Why are gig workers striking? “The sharing economy is built on a risk shift from the companies onto the workers. As a result, the workers don’t have access to basic protections, and they don’t have the kind of power that we imagine even a Walmart worker has. I can’t imagine a starker power dynamic than the CEO of Uber, who has direct connections to everyone in Congress, and then a gig worker who can’t even get a low-level bureaucrat at Uber to answer his or her basic questions.” [Protocol Source Code]

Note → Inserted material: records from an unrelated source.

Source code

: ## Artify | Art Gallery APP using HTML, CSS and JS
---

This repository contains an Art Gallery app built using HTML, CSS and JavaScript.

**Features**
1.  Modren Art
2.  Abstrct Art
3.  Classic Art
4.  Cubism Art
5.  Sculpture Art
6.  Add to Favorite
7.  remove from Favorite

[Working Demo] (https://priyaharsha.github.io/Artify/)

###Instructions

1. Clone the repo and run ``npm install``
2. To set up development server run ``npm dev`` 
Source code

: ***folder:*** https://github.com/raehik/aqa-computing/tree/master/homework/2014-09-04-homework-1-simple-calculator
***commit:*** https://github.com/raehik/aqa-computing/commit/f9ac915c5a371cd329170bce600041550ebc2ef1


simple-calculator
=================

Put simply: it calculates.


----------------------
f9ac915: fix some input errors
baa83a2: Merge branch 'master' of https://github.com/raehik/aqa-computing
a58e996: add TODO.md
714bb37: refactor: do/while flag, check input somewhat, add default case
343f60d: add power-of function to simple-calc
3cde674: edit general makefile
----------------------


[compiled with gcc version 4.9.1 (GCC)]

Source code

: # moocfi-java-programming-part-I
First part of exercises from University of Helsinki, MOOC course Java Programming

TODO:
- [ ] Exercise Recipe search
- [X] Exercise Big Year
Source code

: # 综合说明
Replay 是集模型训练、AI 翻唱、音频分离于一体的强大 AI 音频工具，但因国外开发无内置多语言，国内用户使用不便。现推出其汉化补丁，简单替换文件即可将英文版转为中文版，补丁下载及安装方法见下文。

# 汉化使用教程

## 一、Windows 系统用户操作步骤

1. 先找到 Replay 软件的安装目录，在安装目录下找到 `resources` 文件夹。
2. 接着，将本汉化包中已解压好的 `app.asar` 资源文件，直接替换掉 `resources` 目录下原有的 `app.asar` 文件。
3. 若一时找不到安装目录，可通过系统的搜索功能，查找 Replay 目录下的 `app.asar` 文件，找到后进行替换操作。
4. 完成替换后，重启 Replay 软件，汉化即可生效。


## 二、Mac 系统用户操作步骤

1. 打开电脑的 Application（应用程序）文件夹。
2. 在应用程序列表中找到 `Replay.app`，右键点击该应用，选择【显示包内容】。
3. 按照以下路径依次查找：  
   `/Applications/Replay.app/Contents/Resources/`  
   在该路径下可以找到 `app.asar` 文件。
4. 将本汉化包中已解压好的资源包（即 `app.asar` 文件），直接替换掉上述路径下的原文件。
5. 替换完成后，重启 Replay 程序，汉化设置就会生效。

Gig workers are workers whose employment relationship with their employers is temporary. The term ‘gig’ probably is best known by show business types saying, “I have a gig in Houston.” There are several conditions under which a person is hired temporarily but not as a full-fledged employee: construction, show business, clerical, consultant, instructor, and so forth.
Mariner is unusually aware of the gig life. For decades he was a gig worker – a systems consultant for operating system conversions. Except for an active market, his first gig could have been his last.
Specialized, in demand gig workers make decent salaries often well above the standard wage in their profession. On the other hand, their job security is short-lived and typical benefits are not available. Mariner has witnessed countless times when gig workers were required to take residence in the government jurisdiction that held their contract. They would sell their homes, move family, and adjust to new standards of living – only to be terminated months later when the winds of corporate finances changed.
A chimera gig worker is a worker who may appear to be normally employed, receive benefits and draw a standard paycheck. However, this worker is still a gig worker in that they are used sporadically, do not have union rights, and have no guarantee of being called to work. A substitute teacher (associate) is a common example.
For a creative person or one with exceptional skills or education, gig work can be an entertaining, well paid career. However, in times of economic uncertainty or great cultural shift, gig workers are the first to be dismissed.
The nation is in the midst of historic cultural and economic change. Gig workers may be the heroes who help adjust to the change but they also are the most expendable. There is no doubt that restructuring the job market in anticipation of artificial intelligence will take an unusually large gig force – temporarily. There needs to be a special unemployment structure for gig workers.